- Still from film
- Directed by: Beaumont Smith
- Written by: Beaumont Smith
- Produced by: Beaumont Smith
- Starring: Barry Lupino
- Production company: Beaumont Smith's Productions
- Release date: 9 August 1919;
- Running time: 5 reels
- Country: Australia
- Language: Silent

= Barry Butts In =

Barry Butts In is a 1919 Australian film comedy from director Beaumont Smith starring British vaudevillian Barry Lupino, who was then visiting Australia. It is considered a lost film.

==Plot==
Barry (Barry Lupino), works in a grocery store in the country.
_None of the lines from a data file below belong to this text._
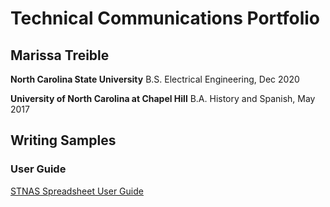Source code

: # Technical Communications Portfolio
## Marissa Treible

**North Carolina State University**
B.S. Electrical Engineering, Dec 2020

**University of North Carolina at Chapel Hill**
B.A. History and Spanish, May 2017


## Writing Samples
### **User Guide**
  [STNAS Spreadsheet User Guide](https://github.com/mltreible/tech-comm-portfolio/blob/main/STNAS_Spreadsheet_User_Guide.md)
   
   


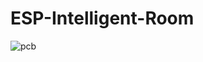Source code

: # ESP-Intelligent-Room
![pcb](https://github.com/user-attachments/assets/b3a3e387-d5ba-4e29-be4a-43c412523b6c)
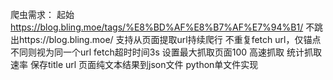 爬虫需求：
起始 https://blog.bling.moe/tags/%E8%BD%AF%E8%B7%AF%E7%94%B1/
不跳出https://blog.bling.moe/
支持从页面提取url持续爬行
不重复fetch url，仅锚点不同则视为同一个url
fetch超时时间3s
设置最大抓取页面100
高速抓取
统计抓取速率
保存title url 页面纯文本结果到json文件
python单文件实现


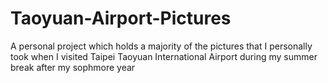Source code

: # Taoyuan-Airport-Pictures
A personal project which holds a majority of the pictures that I personally took when I visited Taipei Taoyuan International Airport during my summer break after my sophmore year
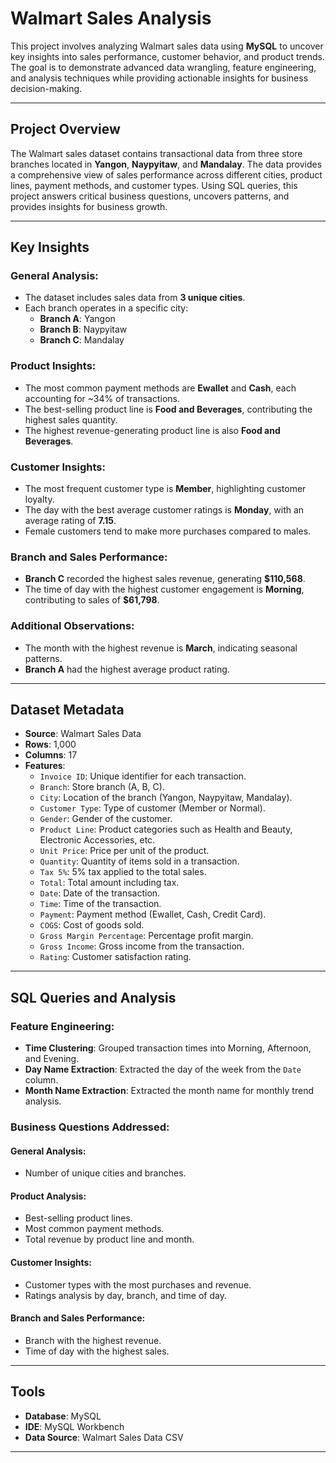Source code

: # Walmart Sales Analysis

This project involves analyzing Walmart sales data using **MySQL** to uncover key insights into sales performance, customer behavior, and product trends. The goal is to demonstrate advanced data wrangling, feature engineering, and analysis techniques while providing actionable insights for business decision-making.

---

## Project Overview

The Walmart sales dataset contains transactional data from three store branches located in **Yangon**, **Naypyitaw**, and **Mandalay**. The data provides a comprehensive view of sales performance across different cities, product lines, payment methods, and customer types. Using SQL queries, this project answers critical business questions, uncovers patterns, and provides insights for business growth.

---

## Key Insights

### General Analysis:
- The dataset includes sales data from **3 unique cities**.
- Each branch operates in a specific city:
  - **Branch A**: Yangon
  - **Branch B**: Naypyitaw
  - **Branch C**: Mandalay

### Product Insights:
- The most common payment methods are **Ewallet** and **Cash**, each accounting for ~34% of transactions.
- The best-selling product line is **Food and Beverages**, contributing the highest sales quantity.
- The highest revenue-generating product line is also **Food and Beverages**.

### Customer Insights:
- The most frequent customer type is **Member**, highlighting customer loyalty.
- The day with the best average customer ratings is **Monday**, with an average rating of **7.15**.
- Female customers tend to make more purchases compared to males.

### Branch and Sales Performance:
- **Branch C** recorded the highest sales revenue, generating **$110,568**.
- The time of day with the highest customer engagement is **Morning**, contributing to sales of **$61,798**.

### Additional Observations:
- The month with the highest revenue is **March**, indicating seasonal patterns.
- **Branch A** had the highest average product rating.

---

## Dataset Metadata

- **Source**: Walmart Sales Data
- **Rows**: 1,000
- **Columns**: 17
- **Features**:
  - `Invoice ID`: Unique identifier for each transaction.
  - `Branch`: Store branch (A, B, C).
  - `City`: Location of the branch (Yangon, Naypyitaw, Mandalay).
  - `Customer Type`: Type of customer (Member or Normal).
  - `Gender`: Gender of the customer.
  - `Product Line`: Product categories such as Health and Beauty, Electronic Accessories, etc.
  - `Unit Price`: Price per unit of the product.
  - `Quantity`: Quantity of items sold in a transaction.
  - `Tax 5%`: 5% tax applied to the total sales.
  - `Total`: Total amount including tax.
  - `Date`: Date of the transaction.
  - `Time`: Time of the transaction.
  - `Payment`: Payment method (Ewallet, Cash, Credit Card).
  - `COGS`: Cost of goods sold.
  - `Gross Margin Percentage`: Percentage profit margin.
  - `Gross Income`: Gross income from the transaction.
  - `Rating`: Customer satisfaction rating.

---

## SQL Queries and Analysis

### Feature Engineering:
- **Time Clustering**: Grouped transaction times into Morning, Afternoon, and Evening.
- **Day Name Extraction**: Extracted the day of the week from the `Date` column.
- **Month Name Extraction**: Extracted the month name for monthly trend analysis.

### Business Questions Addressed:
#### General Analysis:
- Number of unique cities and branches.

#### Product Analysis:
- Best-selling product lines.
- Most common payment methods.
- Total revenue by product line and month.

#### Customer Insights:
- Customer types with the most purchases and revenue.
- Ratings analysis by day, branch, and time of day.

#### Branch and Sales Performance:
- Branch with the highest revenue.
- Time of day with the highest sales.

---

## Tools

- **Database**: MySQL
- **IDE**: MySQL Workbench
- **Data Source**: Walmart Sales Data CSV

---

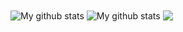 
<img align="center" src="https://github-readme-streak-stats.herokuapp.com?user=4rgon4ut&theme=github-dark-blue&hide_border=true&date_format=M%20j%5B%2C%20Y%5D" alt="My github stats" />

<img align="center" src="https://github-readme-stats.vercel.app/api?username=4rgon4ut&show_icons=true&include_all_commits=true&theme=github_dark&hide_border=true" alt="My github stats" /> 

<img align="center" src="https://github-readme-stats.vercel.app/api/top-langs/?username=4rgon4ut&layout=compact&theme=github_dark&hide_border=true" />

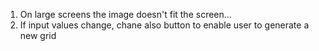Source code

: 1. On large screens the image doesn't fit the screen...
2. If input values change, chane also button to enable user to generate a new grid
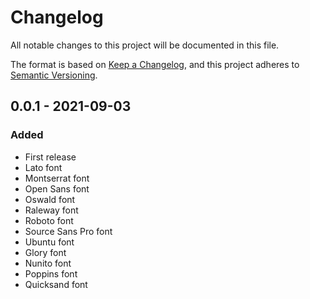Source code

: # Changelog
All notable changes to this project will be documented in this file.

The format is based on [Keep a Changelog](https://keepachangelog.com/en/1.0.0/),
and this project adheres to [Semantic Versioning](https://semver.org/spec/v2.0.0.html).

## 0.0.1 - 2021-09-03

### Added
- First release
- Lato font
- Montserrat font
- Open Sans font
- Oswald font
- Raleway font
- Roboto font
- Source Sans Pro font
- Ubuntu font
- Glory font
- Nunito font
- Poppins font
- Quicksand font
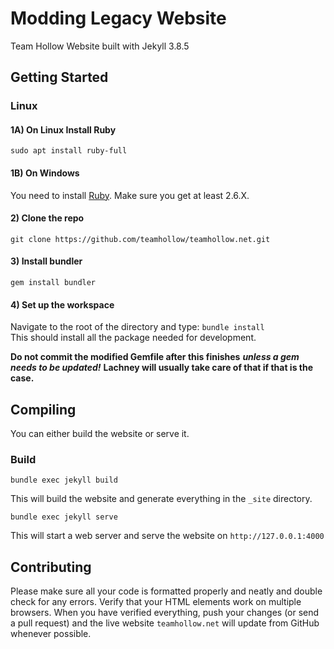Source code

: # Modding Legacy Website

Team Hollow Website built with Jekyll 3.8.5

## Getting Started

### Linux

#### 1A) On Linux Install Ruby

`sudo apt install ruby-full`

#### 1B) On Windows

You need to install [Ruby](https://rubyinstaller.org/). Make sure you get at least 2.6.X.

#### 2) Clone the repo

`git clone https://github.com/teamhollow/teamhollow.net.git`

#### 3) Install bundler

`gem install bundler`

#### 4) Set up the workspace

Navigate to the root of the directory and type: `bundle install`  
This should install all the package needed for development.

**Do not commit the modified Gemfile after this finishes** ***unless a gem needs to be updated!*** **Lachney will usually take care of that if that is the case.**

## Compiling

You can either build the website or serve it.

### Build

`bundle exec jekyll build`

This will build the website and generate everything in the `_site` directory.

`bundle exec jekyll serve`

This will start a web server and serve the website on `http://127.0.0.1:4000`

## Contributing

Please make sure all your code is formatted properly and neatly and double check for any errors. Verify that your HTML elements work on multiple browsers. When you have verified everything, push your changes (or send a pull request) and the live website `teamhollow.net` will update from GitHub whenever possible.

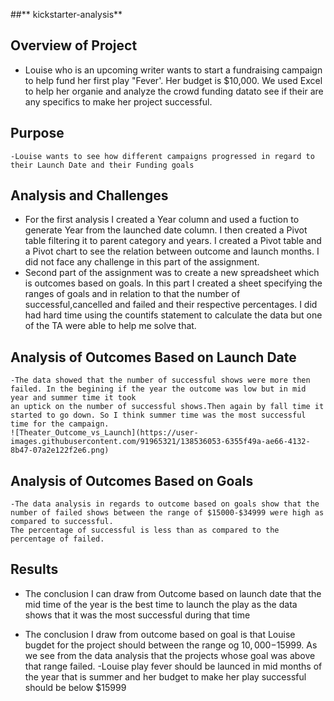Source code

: ##** kickstarter-analysis**
## **Overview of Project**
   
  - Louise who is an upcoming writer wants to start a fundraising campaign to help fund her first play "Fever'. Her budget is $10,000. We used Excel to help her 
   organie and analyze the crowd funding datato see if their are any specifics to make her project successful.
   
## **Purpose**

    -Louise wants to see how different campaigns progressed in regard to their Launch Date and their Funding goals

## **Analysis and Challenges**
  
  - For the first analysis I created a Year column and used a fuction to generate Year from the launched date column. I then created a Pivot table filtering it 
   to parent category and years. I created a Pivot table and a Pivot chart to see the relation between outcome and launch months. I did not face any challenge in this 
   part of the assignment.
  - Second part of the assignment was to create a new spreadsheet which is outcomes based on goals. In this part I created a sheet specifying the ranges of goals and
   in relation to that the number of successful,cancelled and failed and their respective percentages. I did had hard time using the countifs statement to calculate the 
   data but one of the TA were able to help me solve that. 

## **Analysis of Outcomes Based on Launch Date**
    -The data showed that the number of successful shows were more then failed. In the begining if the year the outcome was low but in mid year and summer time it took
    an uptick on the number of successful shows.Then again by fall time it started to go down. So I think summer time was the most successful time for the campaign.
    ![Theater_Outcome_vs_Launch](https://user-images.githubusercontent.com/91965321/138536053-6355f49a-ae66-4132-8b47-07a2e122f2e6.png)

    

## **Analysis of Outcomes Based on Goals**
    -The data analysis in regards to outcome based on goals show that the number of failed shows between the range of $15000-$34999 were high as compared to successful. 
    The percentage of successful is less than as compared to the percentage of failed.
   


## **Results**

- The conclusion I can draw from Outcome based on launch date that the mid time of the year is the best time to launch the play as the data shows that it was the most successful
  during that time 

- The conclusion I draw from outcome based on goal is that Louise bugdet for the project should between the range og $10,000-$15999. As we see from the data analysis that
  the projects whose goal was above that range failed. 
  -Louise play fever should be launced in mid months of the year that is summer and her budget to make her play successful should be below $15999




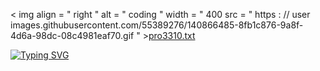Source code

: < img align = " right " alt = " coding " width = " 400 src = " https : // user images.githubusercontent.com/55389276/140866485-8fb1c876-9a8f-4d6a-98dc-08c4981eaf70.gif " >[pro3310.txt](https://github.com/pro-xiddi/pro-xiddi/files/10567958/pro3310.txt)




[![Typing SVG](https://readme-typing-svg.demolab.com?font=Fira+Code&pause=1000&color=F7183B&background=001A048A&width=435&lines=WELCOME+TO+ALI+KHAN+TIMELINE++%F0%9F%98%8D;NOW+YOU+CAN+FOLLOW+ME+%E2%9D%A4%EF%B8%8F+)](https://git.io/typing-svg)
He falls in love with a beautiful young girl (Agnes Dobson) in a touring pantomime show who is the granddaughter of Barry's uncle, a wealthy man who years ago disowned the girl's mother because she married an actor. The old man requests his nephews come to Sydney so he can choose an heir. Barry's cousins try to humiliate him but he manages to triumph and inherit his uncle's fortune, and marry the girl.

==Cast==
- Barry Lupino as Barry
- John Cosgrove
- Agnes Dobson

==Production==
Barry Lupino was uncle of Ida Lupino and the film incorporated many of his routines.

Charles Villiers was assistant director.

==Release==
When the film was released a competition was held for naming the movie. The gimmick helped the movie become a success at the box office.